Work to complete:
Starting at the top of the entries below, set down every line exactly, please, until you reach the line with "We can add the", which is included too.

Supplied material:
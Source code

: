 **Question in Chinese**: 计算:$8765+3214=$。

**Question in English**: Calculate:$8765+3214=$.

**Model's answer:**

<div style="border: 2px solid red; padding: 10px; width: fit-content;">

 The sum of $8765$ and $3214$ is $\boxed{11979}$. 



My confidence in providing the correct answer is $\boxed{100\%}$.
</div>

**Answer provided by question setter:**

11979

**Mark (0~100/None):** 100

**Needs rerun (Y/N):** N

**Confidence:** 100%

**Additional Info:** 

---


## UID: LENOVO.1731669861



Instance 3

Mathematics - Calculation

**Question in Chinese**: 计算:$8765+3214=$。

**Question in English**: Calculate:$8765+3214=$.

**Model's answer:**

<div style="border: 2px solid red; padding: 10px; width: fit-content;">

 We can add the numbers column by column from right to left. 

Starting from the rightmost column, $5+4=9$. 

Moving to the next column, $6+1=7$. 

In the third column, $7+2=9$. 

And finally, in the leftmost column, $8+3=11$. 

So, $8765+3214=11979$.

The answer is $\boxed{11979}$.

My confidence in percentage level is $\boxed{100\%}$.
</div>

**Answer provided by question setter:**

Problem solution:
Source code

: **Question in Chinese**: 计算:$8765+3214=$。

**Question in English**: Calculate:$8765+3214=$.

**Model's answer:**

<div style="border: 2px solid red; padding: 10px; width: fit-content;">

 The sum of $8765$ and $3214$ is $\boxed{11979}$. 



My confidence in providing the correct answer is $\boxed{100\%}$.
</div>

**Answer provided by question setter:**

11979

**Mark (0~100/None):** 100

**Needs rerun (Y/N):** N

**Confidence:** 100%

**Additional Info:** 

---


## UID: LENOVO.1731669861



Instance 3

Mathematics - Calculation

**Question in Chinese**: 计算:$8765+3214=$。

**Question in English**: Calculate:$8765+3214=$.

**Model's answer:**

<div style="border: 2px solid red; padding: 10px; width: fit-content;">

 We can add the numbers column by column from right to left. 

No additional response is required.